From Nine To Noon, 9:21 am on 1 September 2017

It's predicted that by 2030 New Zealand will need 100,000 new homes - 70,000 of them in Auckland - to meet the demand for housing.

A prefabricated house being put together at Hobsonville Pt.

A prefabricated house being put together at Hobsonville Pt. Photo: Supplied / Fletcher Building

Would ramping up the construction of prefabs help address the accelerating housing shortage?

Prefab houses are 60 per cent quicker to build, cost 15 percent less, have fewer defects than traditional builds and are more sustainable, according to the industry body Prefab NZ, who for years has been pushing the benefits of off-site component manufacture.

Currently, 2 percent of complete buildings are fabricated, but in 10 years that is predicted to become 20 percent, chief executive Pamela Bell says.

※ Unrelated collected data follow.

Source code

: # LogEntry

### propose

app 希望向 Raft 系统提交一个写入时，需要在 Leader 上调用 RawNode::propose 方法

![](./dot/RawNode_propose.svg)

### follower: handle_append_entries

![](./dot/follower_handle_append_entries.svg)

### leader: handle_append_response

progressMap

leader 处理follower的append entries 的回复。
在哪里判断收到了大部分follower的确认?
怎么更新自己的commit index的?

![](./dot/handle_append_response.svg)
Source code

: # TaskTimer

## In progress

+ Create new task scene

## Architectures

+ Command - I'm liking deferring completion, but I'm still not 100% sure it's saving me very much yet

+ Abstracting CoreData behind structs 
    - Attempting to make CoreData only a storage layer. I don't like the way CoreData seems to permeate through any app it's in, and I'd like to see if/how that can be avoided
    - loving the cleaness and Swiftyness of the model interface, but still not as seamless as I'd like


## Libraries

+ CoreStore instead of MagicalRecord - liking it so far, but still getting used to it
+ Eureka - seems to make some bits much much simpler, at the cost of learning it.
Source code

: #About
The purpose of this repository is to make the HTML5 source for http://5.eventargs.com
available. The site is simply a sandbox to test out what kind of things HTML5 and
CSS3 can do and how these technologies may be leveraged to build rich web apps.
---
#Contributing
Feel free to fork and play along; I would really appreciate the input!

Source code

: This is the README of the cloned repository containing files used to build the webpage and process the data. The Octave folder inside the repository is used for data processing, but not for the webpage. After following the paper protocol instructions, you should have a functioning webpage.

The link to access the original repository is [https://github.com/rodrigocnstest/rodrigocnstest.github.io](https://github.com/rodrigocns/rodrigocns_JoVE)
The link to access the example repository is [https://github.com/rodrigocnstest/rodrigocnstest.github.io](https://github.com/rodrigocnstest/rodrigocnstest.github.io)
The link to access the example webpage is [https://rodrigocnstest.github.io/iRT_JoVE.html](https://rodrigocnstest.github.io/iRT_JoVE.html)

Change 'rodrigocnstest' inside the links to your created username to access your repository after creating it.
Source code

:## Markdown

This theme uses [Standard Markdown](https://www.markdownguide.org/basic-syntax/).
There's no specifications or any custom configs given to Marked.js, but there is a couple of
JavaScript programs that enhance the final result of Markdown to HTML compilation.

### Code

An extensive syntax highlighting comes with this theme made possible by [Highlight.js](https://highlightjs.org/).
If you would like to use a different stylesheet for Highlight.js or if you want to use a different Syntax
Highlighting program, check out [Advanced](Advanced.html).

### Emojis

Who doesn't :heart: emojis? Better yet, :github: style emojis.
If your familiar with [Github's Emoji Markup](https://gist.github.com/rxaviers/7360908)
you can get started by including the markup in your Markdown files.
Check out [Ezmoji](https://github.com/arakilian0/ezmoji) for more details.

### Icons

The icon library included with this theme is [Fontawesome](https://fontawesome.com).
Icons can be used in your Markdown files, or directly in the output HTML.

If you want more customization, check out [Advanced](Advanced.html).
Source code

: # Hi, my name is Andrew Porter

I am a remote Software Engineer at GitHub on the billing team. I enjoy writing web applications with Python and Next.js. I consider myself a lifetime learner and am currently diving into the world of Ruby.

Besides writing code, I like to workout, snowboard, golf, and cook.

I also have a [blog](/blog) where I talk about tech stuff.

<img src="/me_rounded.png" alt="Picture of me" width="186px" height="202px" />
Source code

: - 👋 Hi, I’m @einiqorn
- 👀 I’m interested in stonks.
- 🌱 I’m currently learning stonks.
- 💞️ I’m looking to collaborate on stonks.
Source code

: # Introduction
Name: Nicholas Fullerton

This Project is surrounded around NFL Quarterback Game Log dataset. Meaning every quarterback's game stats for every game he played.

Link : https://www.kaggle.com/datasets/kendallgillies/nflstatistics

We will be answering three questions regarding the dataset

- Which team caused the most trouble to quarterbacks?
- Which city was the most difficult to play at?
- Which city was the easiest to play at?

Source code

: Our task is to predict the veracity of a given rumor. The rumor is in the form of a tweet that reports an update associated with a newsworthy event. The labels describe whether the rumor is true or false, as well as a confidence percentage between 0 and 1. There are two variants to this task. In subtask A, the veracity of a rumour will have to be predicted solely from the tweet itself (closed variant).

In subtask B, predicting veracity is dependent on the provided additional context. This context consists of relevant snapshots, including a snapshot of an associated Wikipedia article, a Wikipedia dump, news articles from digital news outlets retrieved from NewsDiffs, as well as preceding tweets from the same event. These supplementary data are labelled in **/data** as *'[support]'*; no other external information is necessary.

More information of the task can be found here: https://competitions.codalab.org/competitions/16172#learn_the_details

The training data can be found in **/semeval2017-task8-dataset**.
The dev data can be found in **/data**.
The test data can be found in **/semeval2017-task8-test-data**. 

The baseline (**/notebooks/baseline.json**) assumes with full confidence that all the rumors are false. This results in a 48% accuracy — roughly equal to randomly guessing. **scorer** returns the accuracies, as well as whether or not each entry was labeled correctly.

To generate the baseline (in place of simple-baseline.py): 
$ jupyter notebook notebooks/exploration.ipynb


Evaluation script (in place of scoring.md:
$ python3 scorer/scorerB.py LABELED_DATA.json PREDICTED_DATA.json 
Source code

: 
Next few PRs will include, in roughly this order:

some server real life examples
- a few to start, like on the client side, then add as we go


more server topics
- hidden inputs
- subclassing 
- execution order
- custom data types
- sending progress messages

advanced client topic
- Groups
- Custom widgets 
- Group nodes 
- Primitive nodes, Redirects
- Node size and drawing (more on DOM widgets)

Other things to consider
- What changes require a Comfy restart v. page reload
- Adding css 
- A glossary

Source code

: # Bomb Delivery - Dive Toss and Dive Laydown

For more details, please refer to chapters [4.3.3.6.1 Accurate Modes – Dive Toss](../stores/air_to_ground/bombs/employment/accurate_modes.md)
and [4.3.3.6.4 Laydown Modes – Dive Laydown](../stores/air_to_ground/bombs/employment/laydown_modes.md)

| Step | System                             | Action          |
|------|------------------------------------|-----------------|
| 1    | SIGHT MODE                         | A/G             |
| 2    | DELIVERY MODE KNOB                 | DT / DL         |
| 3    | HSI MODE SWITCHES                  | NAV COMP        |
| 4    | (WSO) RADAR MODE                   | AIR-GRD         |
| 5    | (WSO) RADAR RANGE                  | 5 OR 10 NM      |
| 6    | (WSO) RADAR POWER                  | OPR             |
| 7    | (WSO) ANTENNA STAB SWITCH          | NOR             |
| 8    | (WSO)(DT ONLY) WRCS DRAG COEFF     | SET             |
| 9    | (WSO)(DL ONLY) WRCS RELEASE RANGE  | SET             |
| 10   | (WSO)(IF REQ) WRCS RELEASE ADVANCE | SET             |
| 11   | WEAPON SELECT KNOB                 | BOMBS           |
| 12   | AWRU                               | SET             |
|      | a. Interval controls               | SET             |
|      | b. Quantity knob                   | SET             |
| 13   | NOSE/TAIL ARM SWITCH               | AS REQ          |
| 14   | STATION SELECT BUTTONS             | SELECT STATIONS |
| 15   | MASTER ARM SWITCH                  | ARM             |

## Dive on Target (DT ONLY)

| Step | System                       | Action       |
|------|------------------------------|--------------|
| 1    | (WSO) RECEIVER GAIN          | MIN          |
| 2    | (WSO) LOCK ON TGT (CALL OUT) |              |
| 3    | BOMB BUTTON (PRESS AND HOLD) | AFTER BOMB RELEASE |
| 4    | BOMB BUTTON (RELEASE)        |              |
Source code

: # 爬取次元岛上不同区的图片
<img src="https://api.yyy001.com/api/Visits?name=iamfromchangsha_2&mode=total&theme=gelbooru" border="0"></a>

Last week, Fletcher Living built a 170 square-metre house in just under 10 hours made largely of panels constructed off-site and assembled on a site at Auckland's Hobsonville Point.

So why has this method of construction, so prevalent elsewhere, remained so overlooked in New Zealand?

When it comes to building, New Zealand is "risk-averse", Bell says.

"We've been quite happy with the status quo. There's an aversion to risk and doing new things when actually we're making quite good profits the way we operate at the moment in the traditional building sector."

Prefab techniques are long-established in countries such as Sweden, Austria, Germany and Japan - and New Zealand has some catching up to do, she says.

"They've been going for 60 years. We're nearly there, what we are missing is a visible demand. There is a lot of potential for Housing New Zealand."

Compared with manufacturing, traditional house-building is very inefficient and off-site fabrication is more suited to the yacht building industry, she says.

"In Japan, one factory churns out as many houses as we build in an entire year, over 25,000. They will tell you also that no two are alike."

Prefabricated houses in Germany and Japan have a 30-year guarantee, while new builds in New Zealand have a one-year guarantee, she says.

Such long guarantees are possible because quality can be controlled in a factory in ways that are not possible on-site. A roof can made at floor level, for example.

"In New Zealand we go for the lowest cost [for building] up front. We need to look at all-of-life costs," she says.